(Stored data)
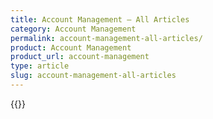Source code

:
 ```yaml
---
title: Account Management – All Articles
category: Account Management
permalink: account-management-all-articles/
product: Account Management
product_url: account-management
type: article
slug: account-management-all-articles
---
```


{{<list product_url="account-management">}}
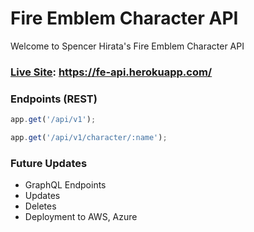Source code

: # Fire Emblem Character API

Welcome to Spencer Hirata's Fire Emblem Character API

### [Live Site](https://fe-api.herokuapp.com/): https://fe-api.herokuapp.com/

### Endpoints (REST)

```js
app.get('/api/v1');
```

```js
app.get('/api/v1/character/:name');
```

### Future Updates

- GraphQL Endpoints
- Updates
- Deletes
- Deployment to AWS, Azure
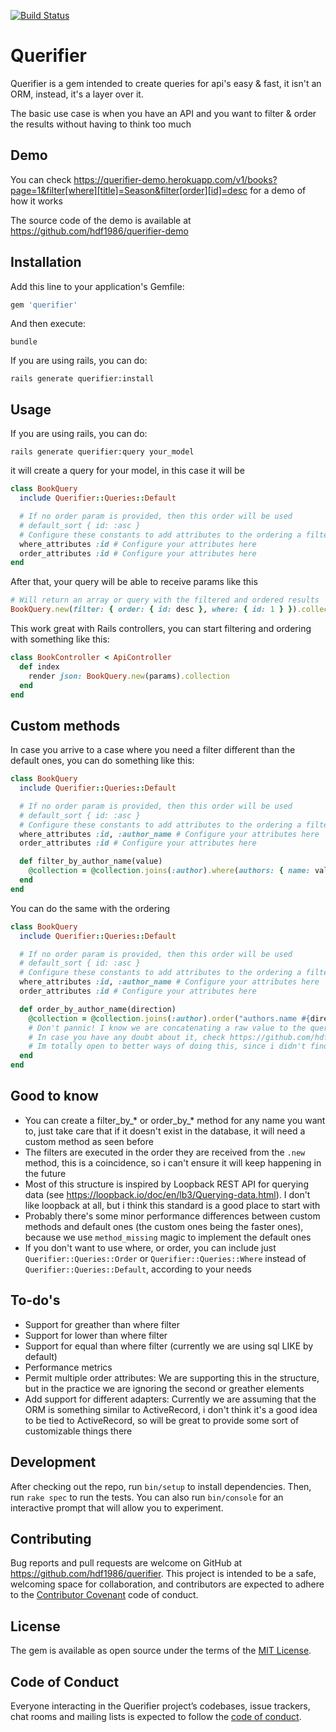 [![Build Status](https://travis-ci.com/hdf1986/querifier.svg?branch=master)](https://travis-ci.com/hdf1986/querifier)
# Querifier

Querifier is a gem intended to create queries for api's easy & fast, it isn't an ORM, instead, it's a layer over it.

The basic use case is when you have an API and you want to filter & order the results without having to think too much

## Demo

You can check https://querifier-demo.herokuapp.com/v1/books?page=1&filter[where][title]=Season&filter[order][id]=desc for a demo of how it works

The source code of the demo is available at https://github.com/hdf1986/querifier-demo

## Installation

Add this line to your application's Gemfile:

```ruby
gem 'querifier'
```

And then execute:

```shell
bundle
```

If you are using rails, you can do:

```
rails generate querifier:install
```

## Usage
If you are using rails, you can do:

```
rails generate querifier:query your_model
```

it will create a query for your model, in this case it will be

```ruby
class BookQuery
  include Querifier::Queries::Default

  # If no order param is provided, then this order will be used
  # default_sort { id: :asc }
  # Configure these constants to add attributes to the ordering a filtering
  where_attributes :id # Configure your attributes here
  order_attributes :id # Configure your attributes here
end

```

After that, your query will be able to receive params like this
```ruby
# Will return an array or query with the filtered and ordered results
BookQuery.new(filter: { order: { id: desc }, where: { id: 1 } }).collection
```

This work great with Rails controllers, you can start filtering and ordering with something like this:

```ruby
class BookController < ApiController
  def index
    render json: BookQuery.new(params).collection
  end
end
```


## Custom methods

In case you arrive to a case where you need a filter different than the default ones, you can do something like this:

```ruby
class BookQuery
  include Querifier::Queries::Default

  # If no order param is provided, then this order will be used
  # default_sort { id: :asc }
  # Configure these constants to add attributes to the ordering a filtering
  where_attributes :id, :author_name # Configure your attributes here
  order_attributes :id # Configure your attributes here

  def filter_by_author_name(value)
    @collection = @collection.joins(:author).where(authors: { name: value })
  end
end

```

You can do the same with the ordering

```ruby
class BookQuery
  include Querifier::Queries::Default

  # If no order param is provided, then this order will be used
  # default_sort { id: :asc }
  # Configure these constants to add attributes to the ordering a filtering
  where_attributes :id, :author_name # Configure your attributes here
  order_attributes :id # Configure your attributes here

  def order_by_author_name(direction)
    @collection = @collection.joins(:author).order("authors.name #{direction}")
    # Don't pannic! I know we are concatenating a raw value to the query, but in this case this is being validated in the invocation of this method
    # In case you have any doubt about it, check https://github.com/hdf1986/querifier/blob/master/lib/querifier/queries/order.rb valid_sort? method
    # Im totally open to better ways of doing this, since i didn't find a nice way to implement joined and dinamic ordering queries
  end
end

```

## Good to know
- You can create a filter_by_* or order_by_* method for any name you want to, just take care that if it doesn't exist in the database, it will need a custom method as seen before
- The filters are executed in the order they are received from the `.new` method, this is a coincidence, so i can't ensure it will keep happening in the future
- Most of this structure is inspired by Loopback REST API for querying data (see https://loopback.io/doc/en/lb3/Querying-data.html). I don't like loopback at all, but i think this standard is a good place to start with
- Probably there's some minor performance differences between custom methods and default ones (the custom ones being the faster ones), because we use `method_missing` magic to implement the default ones
- If you don't want to use where, or order, you can include just `Querifier::Queries::Order` or `Querifier::Queries::Where` instead of `Querifier::Queries::Default`, according to your needs

## To-do's

- Support for greather than where filter
- Support for lower than where filter
- Support for equal than where filter (currently we are using sql LIKE by default)
- Performance metrics
- Permit multiple order attributes: We are supporting this in the structure, but in the practice we are ignoring the second or greather elements
- Add support for different adapters: Currently we are assuming that the ORM is something similar to ActiveRecord, i don't think it's a good idea to be tied to ActiveRecord, so will be great to provide some sort of customizable things there

## Development

After checking out the repo, run `bin/setup` to install dependencies. Then, run `rake spec` to run the tests. You can also run `bin/console` for an interactive prompt that will allow you to experiment.

## Contributing

Bug reports and pull requests are welcome on GitHub at https://github.com/hdf1986/querifier. This project is intended to be a safe, welcoming space for collaboration, and contributors are expected to adhere to the [Contributor Covenant](http://contributor-covenant.org) code of conduct.

## License

The gem is available as open source under the terms of the [MIT License](https://opensource.org/licenses/MIT).

## Code of Conduct

Everyone interacting in the Querifier project’s codebases, issue trackers, chat rooms and mailing lists is expected to follow the [code of conduct](https://github.com/[USERNAME]/Querifier/blob/master/CODE_OF_CONDUCT.md).
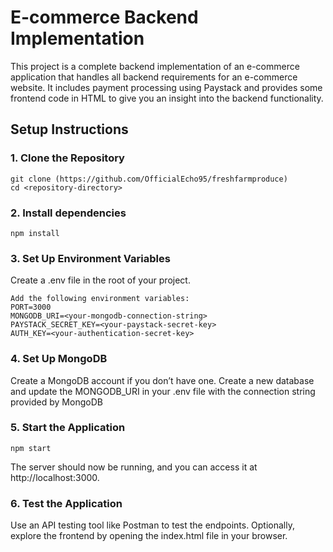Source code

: # E-commerce Backend Implementation

This project is a complete backend implementation of an e-commerce application that handles all backend requirements for an e-commerce website. It includes payment processing using Paystack and provides some frontend code in HTML to give you an insight into the backend functionality.

## Setup Instructions

### 1. Clone the Repository
```
git clone (https://github.com/OfficialEcho95/freshfarmproduce)
cd <repository-directory>
```

### 2. Install dependencies
```
npm install
```

### 3. Set Up Environment Variables
Create a .env file in the root of your project.
```
Add the following environment variables:
PORT=3000
MONGODB_URI=<your-mongodb-connection-string>
PAYSTACK_SECRET_KEY=<your-paystack-secret-key>
AUTH_KEY=<your-authentication-secret-key>
```

### 4. Set Up MongoDB
Create a MongoDB account if you don’t have one.
Create a new database and update the MONGODB_URI in your .env file with the connection string provided by MongoDB

### 5. Start the Application
```
npm start
```
The server should now be running, and you can access it at http://localhost:3000.

### 6. Test the Application
Use an API testing tool like Postman to test the endpoints.
Optionally, explore the frontend by opening the index.html file in your browser.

[Exercise] Each line, beginning at the one that contains "### 4. Set Up MongoDB" and continuing through the end of the records, must be written out exactly, first and last included.

[Task output]
### 4. Set Up MongoDB
Create a MongoDB account if you don’t have one.
Create a new database and update the MONGODB_URI in your .env file with the connection string provided by MongoDB

### 5. Start the Application
```
npm start
```
The server should now be running, and you can access it at http://localhost:3000.

### 6. Test the Application
Use an API testing tool like Postman to test the endpoints.
Optionally, explore the frontend by opening the index.html file in your browser.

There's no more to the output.